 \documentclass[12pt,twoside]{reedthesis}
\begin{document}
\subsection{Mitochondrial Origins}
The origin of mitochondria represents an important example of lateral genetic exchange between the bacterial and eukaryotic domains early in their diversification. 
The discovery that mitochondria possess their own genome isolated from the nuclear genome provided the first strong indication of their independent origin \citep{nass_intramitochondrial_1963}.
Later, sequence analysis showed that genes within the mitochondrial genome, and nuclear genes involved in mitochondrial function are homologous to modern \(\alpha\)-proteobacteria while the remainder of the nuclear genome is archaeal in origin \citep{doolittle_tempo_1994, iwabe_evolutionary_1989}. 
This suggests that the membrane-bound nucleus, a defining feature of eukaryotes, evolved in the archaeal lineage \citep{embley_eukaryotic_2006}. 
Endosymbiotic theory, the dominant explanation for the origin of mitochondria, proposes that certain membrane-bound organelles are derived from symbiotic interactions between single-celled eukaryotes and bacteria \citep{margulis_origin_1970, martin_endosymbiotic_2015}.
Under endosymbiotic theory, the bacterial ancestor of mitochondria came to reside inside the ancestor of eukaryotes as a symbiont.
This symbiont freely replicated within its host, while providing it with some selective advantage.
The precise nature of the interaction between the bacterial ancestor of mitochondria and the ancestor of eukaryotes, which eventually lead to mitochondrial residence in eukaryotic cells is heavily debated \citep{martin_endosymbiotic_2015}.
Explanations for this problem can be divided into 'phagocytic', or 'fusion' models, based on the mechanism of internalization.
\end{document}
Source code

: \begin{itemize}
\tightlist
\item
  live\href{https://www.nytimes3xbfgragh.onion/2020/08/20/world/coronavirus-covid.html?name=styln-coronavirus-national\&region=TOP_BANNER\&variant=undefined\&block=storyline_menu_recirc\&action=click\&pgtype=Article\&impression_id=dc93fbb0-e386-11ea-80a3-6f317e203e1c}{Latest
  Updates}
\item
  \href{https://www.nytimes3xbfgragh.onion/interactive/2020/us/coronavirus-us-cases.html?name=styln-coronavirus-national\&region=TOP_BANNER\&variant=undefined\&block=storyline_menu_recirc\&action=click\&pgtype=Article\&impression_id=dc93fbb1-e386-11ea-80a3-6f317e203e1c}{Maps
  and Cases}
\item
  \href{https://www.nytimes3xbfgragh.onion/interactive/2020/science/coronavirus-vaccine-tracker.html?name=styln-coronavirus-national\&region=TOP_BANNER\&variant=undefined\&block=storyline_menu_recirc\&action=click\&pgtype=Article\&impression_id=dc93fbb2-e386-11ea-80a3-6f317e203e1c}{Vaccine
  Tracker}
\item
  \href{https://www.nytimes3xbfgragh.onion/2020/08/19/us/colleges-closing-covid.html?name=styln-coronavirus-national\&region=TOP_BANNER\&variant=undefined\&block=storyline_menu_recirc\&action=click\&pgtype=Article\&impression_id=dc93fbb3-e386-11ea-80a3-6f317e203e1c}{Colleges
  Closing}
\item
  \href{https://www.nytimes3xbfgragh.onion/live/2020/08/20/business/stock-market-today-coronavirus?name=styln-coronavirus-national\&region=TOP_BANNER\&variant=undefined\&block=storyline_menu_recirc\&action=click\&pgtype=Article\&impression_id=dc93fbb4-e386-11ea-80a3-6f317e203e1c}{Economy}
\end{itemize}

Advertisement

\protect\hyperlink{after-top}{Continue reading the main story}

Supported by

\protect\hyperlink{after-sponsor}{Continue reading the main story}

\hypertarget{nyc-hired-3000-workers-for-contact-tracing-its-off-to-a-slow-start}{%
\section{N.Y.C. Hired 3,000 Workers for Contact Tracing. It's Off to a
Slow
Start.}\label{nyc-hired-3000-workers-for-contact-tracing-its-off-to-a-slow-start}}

┄┄┄┄┄┄┄┄┄┄

Give back the entire listing above, matching every line exactly.

 \documentclass[12pt,twoside]{reedthesis}
\begin{document}
\subsection{Mitochondrial Origins}
The origin of mitochondria represents an important example of lateral genetic exchange between the bacterial and eukaryotic domains early in their diversification. 
The discovery that mitochondria possess their own genome isolated from the nuclear genome provided the first strong indication of their independent origin \citep{nass_intramitochondrial_1963}.
Later, sequence analysis showed that genes within the mitochondrial genome, and nuclear genes involved in mitochondrial function are homologous to modern \(\alpha\)-proteobacteria while the remainder of the nuclear genome is archaeal in origin \citep{doolittle_tempo_1994, iwabe_evolutionary_1989}. 
This suggests that the membrane-bound nucleus, a defining feature of eukaryotes, evolved in the archaeal lineage \citep{embley_eukaryotic_2006}. 
Endosymbiotic theory, the dominant explanation for the origin of mitochondria, proposes that certain membrane-bound organelles are derived from symbiotic interactions between single-celled eukaryotes and bacteria \citep{margulis_origin_1970, martin_endosymbiotic_2015}.
Under endosymbiotic theory, the bacterial ancestor of mitochondria came to reside inside the ancestor of eukaryotes as a symbiont.
This symbiont freely replicated within its host, while providing it with some selective advantage.
The precise nature of the interaction between the bacterial ancestor of mitochondria and the ancestor of eukaryotes, which eventually lead to mitochondrial residence in eukaryotic cells is heavily debated \citep{martin_endosymbiotic_2015}.
Explanations for this problem can be divided into 'phagocytic', or 'fusion' models, based on the mechanism of internalization.
\end{document}
Source code

: \begin{itemize}
\tightlist
\item
  live\href{https://www.nytimes3xbfgragh.onion/2020/08/20/world/coronavirus-covid.html?name=styln-coronavirus-national\&region=TOP_BANNER\&variant=undefined\&block=storyline_menu_recirc\&action=click\&pgtype=Article\&impression_id=dc93fbb0-e386-11ea-80a3-6f317e203e1c}{Latest
  Updates}
\item
  \href{https://www.nytimes3xbfgragh.onion/interactive/2020/us/coronavirus-us-cases.html?name=styln-coronavirus-national\&region=TOP_BANNER\&variant=undefined\&block=storyline_menu_recirc\&action=click\&pgtype=Article\&impression_id=dc93fbb1-e386-11ea-80a3-6f317e203e1c}{Maps
  and Cases}
\item
  \href{https://www.nytimes3xbfgragh.onion/interactive/2020/science/coronavirus-vaccine-tracker.html?name=styln-coronavirus-national\&region=TOP_BANNER\&variant=undefined\&block=storyline_menu_recirc\&action=click\&pgtype=Article\&impression_id=dc93fbb2-e386-11ea-80a3-6f317e203e1c}{Vaccine
  Tracker}
\item
  \href{https://www.nytimes3xbfgragh.onion/2020/08/19/us/colleges-closing-covid.html?name=styln-coronavirus-national\&region=TOP_BANNER\&variant=undefined\&block=storyline_menu_recirc\&action=click\&pgtype=Article\&impression_id=dc93fbb3-e386-11ea-80a3-6f317e203e1c}{Colleges
  Closing}
\item
  \href{https://www.nytimes3xbfgragh.onion/live/2020/08/20/business/stock-market-today-coronavirus?name=styln-coronavirus-national\&region=TOP_BANNER\&variant=undefined\&block=storyline_menu_recirc\&action=click\&pgtype=Article\&impression_id=dc93fbb4-e386-11ea-80a3-6f317e203e1c}{Economy}
\end{itemize}

Advertisement

\protect\hyperlink{after-top}{Continue reading the main story}

Supported by

\protect\hyperlink{after-sponsor}{Continue reading the main story}

\hypertarget{nyc-hired-3000-workers-for-contact-tracing-its-off-to-a-slow-start}{%
\section{N.Y.C. Hired 3,000 Workers for Contact Tracing. It's Off to a
Slow
Start.}\label{nyc-hired-3000-workers-for-contact-tracing-its-off-to-a-slow-start}}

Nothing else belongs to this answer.